Communication resources should be provided to support people with VSCs sharing information with others and responding to difficult conversations.
Positive and open representations of VSCs, fertility issues, and diverse bodies and development are needed in the mainstream media and in Relationships and Sex Education (RSE) in schools. This should be informed by people with lived experience, and should celebrate the diversity of bodies, relationships, sex, and families.
The research team, led by Dr Charlotte Jones from the University of Exeter, included seven people with VSCs, who participated in a series of co-written activities and discussion sessions about how support could be improved for people with VSCs in the UK. The project team used this evidence to develop questions for a series of consultations with 21 members of four VSC groups, which were led by community collaborators.
The Reprofutures project team includes Anis Akhtar; Paul Dutton (Klinefelter’s Syndrome Association UK); Sara Gillingham; Magda Rakita (Interconnected UK); Tabitha Taya (Living MRKH); Kaz Williams (Living with CAH), Alex Woodward, and Engagement Facilitator, Rachel Purtell.
Project lead, Dr Jones, said: “Many participants wanted more control over how their VSC and any fertility challenges were acknowledged in social settings.

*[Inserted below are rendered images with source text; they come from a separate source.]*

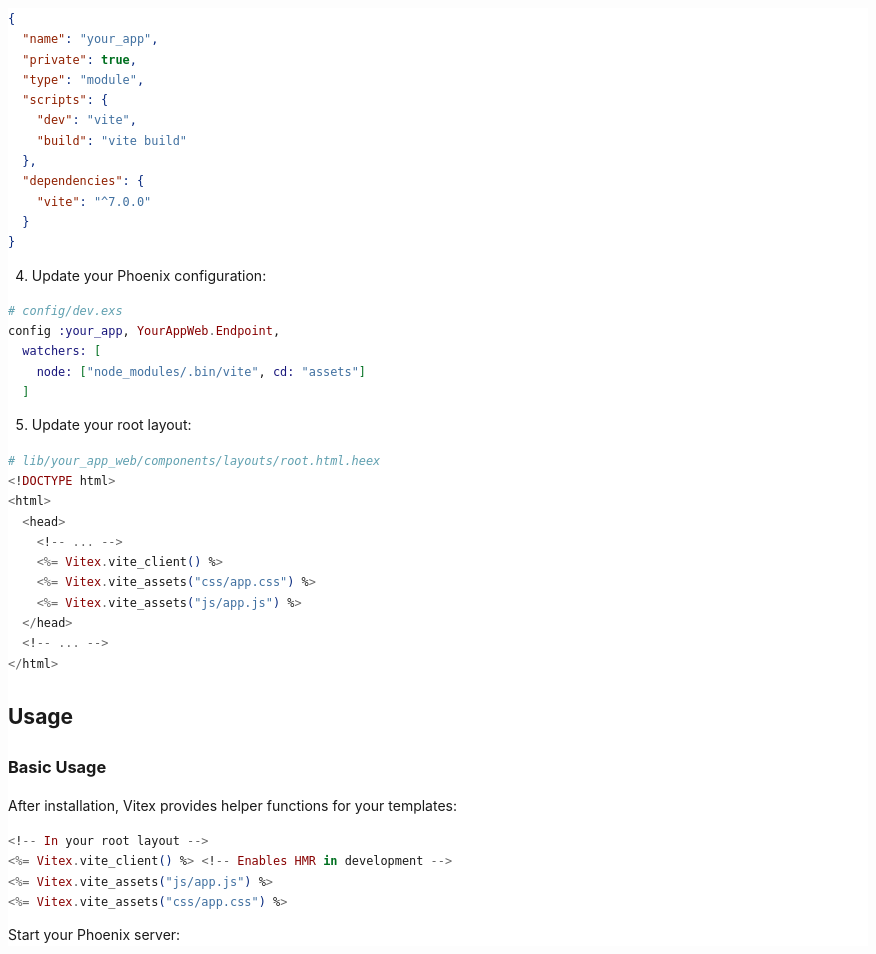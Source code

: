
 ```json
{
  "name": "your_app",
  "private": true,
  "type": "module",
  "scripts": {
    "dev": "vite",
    "build": "vite build"
  },
  "dependencies": {
    "vite": "^7.0.0"
  }
}
```

4. Update your Phoenix configuration:

```elixir
# config/dev.exs
config :your_app, YourAppWeb.Endpoint,
  watchers: [
    node: ["node_modules/.bin/vite", cd: "assets"]
  ]
```

5. Update your root layout:

```heex
# lib/your_app_web/components/layouts/root.html.heex
<!DOCTYPE html>
<html>
  <head>
    <!-- ... -->
    <%= Vitex.vite_client() %>
    <%= Vitex.vite_assets("css/app.css") %>
    <%= Vitex.vite_assets("js/app.js") %>
  </head>
  <!-- ... -->
</html>
```

## Usage

### Basic Usage

After installation, Vitex provides helper functions for your templates:

```heex
<!-- In your root layout -->
<%= Vitex.vite_client() %> <!-- Enables HMR in development -->
<%= Vitex.vite_assets("js/app.js") %>
<%= Vitex.vite_assets("css/app.css") %>
```

Start your Phoenix server:
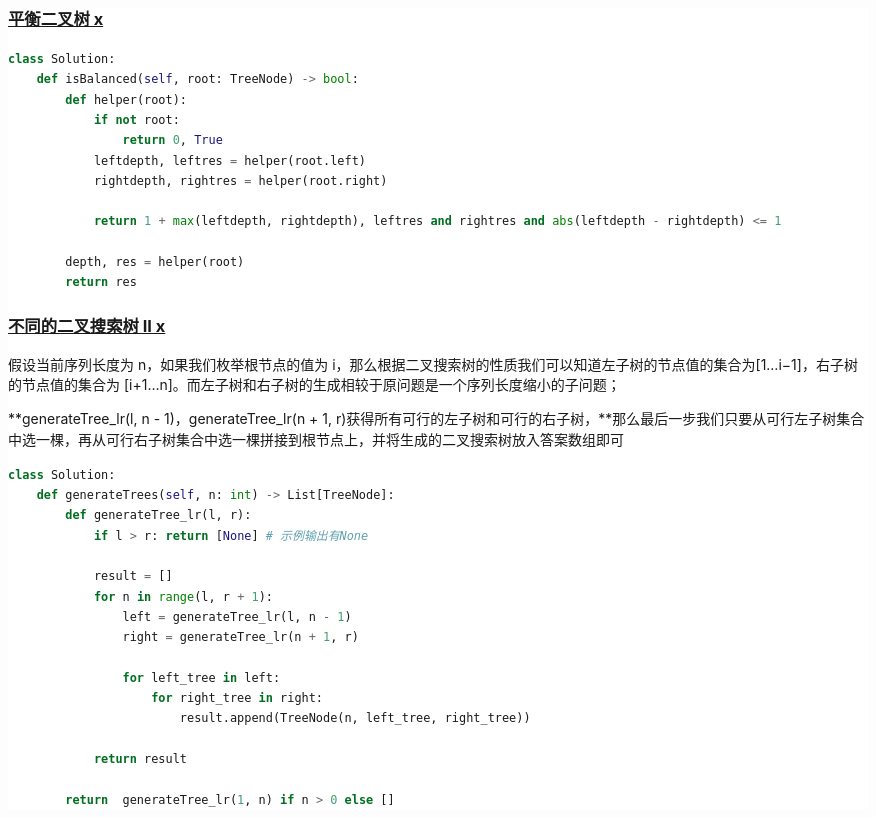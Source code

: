 

### [平衡二叉树 x](https://leetcode-cn.com/problems/balanced-binary-tree/)

```Python
class Solution:
    def isBalanced(self, root: TreeNode) -> bool:
        def helper(root):
            if not root:
                return 0, True
            leftdepth, leftres = helper(root.left)
            rightdepth, rightres = helper(root.right)

            return 1 + max(leftdepth, rightdepth), leftres and rightres and abs(leftdepth - rightdepth) <= 1
        
        depth, res = helper(root)
        return res
```



### [不同的二叉搜索树 II x](https://leetcode-cn.com/problems/unique-binary-search-trees-ii/)

假设当前序列长度为 n，如果我们枚举根节点的值为 i，那么根据二叉搜索树的性质我们可以知道左子树的节点值的集合为[1…i−1]，右子树的节点值的集合为 [i+1…n]。而左子树和右子树的生成相较于原问题是一个序列长度缩小的子问题；

**generateTree_lr(l, n - 1)，generateTree_lr(n + 1, r)获得所有可行的左子树和可行的右子树，**那么最后一步我们只要从可行左子树集合中选一棵，再从可行右子树集合中选一棵拼接到根节点上，并将生成的二叉搜索树放入答案数组即可

```Python
class Solution:
    def generateTrees(self, n: int) -> List[TreeNode]:
        def generateTree_lr(l, r):
            if l > r: return [None] # 示例输出有None

            result = []
            for n in range(l, r + 1):
                left = generateTree_lr(l, n - 1)
                right = generateTree_lr(n + 1, r)

                for left_tree in left:
                    for right_tree in right:
                        result.append(TreeNode(n, left_tree, right_tree))
            
            return result

        return  generateTree_lr(1, n) if n > 0 else []
```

Some participants were excluded from social events focusing on children or pregnancy; some had dealt with issues around unwanted disclosures and insensitive comments; and some struggled to value their own bodies and sexual pleasure.
“Some participants had been told by clinicians that their VSC would be a barrier to parenting and felt compelled to avoid all pathways to parenting; others experienced sexual and romantic partnerships as uncomfortable or unwanted, in part due to fertility challenges.
“This research shows that people with VSCs sometimes have different access to different reproductive choices, and highlights the importance of a supportive social environment when making decisions about parenting. In addition to our report, we produced a support pamphlet for the partners, families and friends of people with VSCs, as we want this work to be useful to the people involved and to support the changes that are urgently needed.”
Research collaborator, Magda Rakita (Interconnected UK), said: “This research is exciting for numerous reasons. It was created as a collaboration between people and groups of people with different experiences of living with VSCs and it shows how a less medicalised and more holistic approach to VSCs is needed. Many of us – intersex people/people with VSCs and our loved ones – did not have access to this sort of support and information, and this informed our process of working on this research.
“It allowed our voices to be heard, leading the process and then creating resources which may be particularly helpful for those with lived experiences of VSCs and our loved ones. I also hope it will help medical professionals to inform their practice.”
Research collaborator, Tabitha Taya (Founder of Living MRKH), said: “Often diagnosis can be very clinical, many people experience a lack of compassion during appointments with no onward support. This project allowed us to identify the affect this has for the person with a VSC for understanding diagnosis, healing, traumatic response and living each day after diagnosis.
“This led us to pinpoint areas of progression for everyone supporting to do better: for clinicians to understand the impact their role has on this journey for the individual, for the support network of the individual to have support themselves, as well as provide necessary support, and for the individual with a VSC to understand what they require and their pathways to live a fulfilling life, however that may look for them.
It is our hope this project highlights a more comprehensive view on aspects of a life with a VSC to allow for a more inclusive, supportive, thoughtful world with less trauma.”